===== DATA

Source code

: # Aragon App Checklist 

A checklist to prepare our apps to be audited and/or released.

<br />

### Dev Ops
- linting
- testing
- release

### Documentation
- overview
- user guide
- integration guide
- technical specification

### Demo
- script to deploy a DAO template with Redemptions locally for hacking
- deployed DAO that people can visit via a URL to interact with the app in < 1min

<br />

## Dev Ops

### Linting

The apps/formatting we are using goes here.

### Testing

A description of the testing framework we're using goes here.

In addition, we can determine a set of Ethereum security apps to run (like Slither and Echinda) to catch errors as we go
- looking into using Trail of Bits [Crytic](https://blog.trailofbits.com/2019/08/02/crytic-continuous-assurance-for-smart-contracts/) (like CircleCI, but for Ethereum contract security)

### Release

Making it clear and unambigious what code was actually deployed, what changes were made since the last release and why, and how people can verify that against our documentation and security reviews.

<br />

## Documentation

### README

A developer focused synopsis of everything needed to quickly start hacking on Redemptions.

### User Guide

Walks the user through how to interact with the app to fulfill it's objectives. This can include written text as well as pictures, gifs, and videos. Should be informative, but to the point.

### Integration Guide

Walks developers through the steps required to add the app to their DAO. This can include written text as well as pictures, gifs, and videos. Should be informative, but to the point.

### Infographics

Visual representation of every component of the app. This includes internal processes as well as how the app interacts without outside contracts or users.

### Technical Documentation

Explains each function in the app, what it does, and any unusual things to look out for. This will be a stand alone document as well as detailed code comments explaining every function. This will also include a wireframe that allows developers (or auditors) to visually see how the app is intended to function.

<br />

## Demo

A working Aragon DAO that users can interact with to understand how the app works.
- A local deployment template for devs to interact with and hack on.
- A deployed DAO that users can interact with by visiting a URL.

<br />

==========

> **WORK TASK**: Your task is to find every line above containing the word "deployed" and copy it.

> **SOLUTION TO THIS TASK**:
- deployed DAO that people can visit via a URL to interact with the app in < 1min
Making it clear and unambigious what code was actually deployed, what changes were made since the last release and why, and how people can verify that against our documentation and security reviews.
- A deployed DAO that users can interact with by visiting a URL.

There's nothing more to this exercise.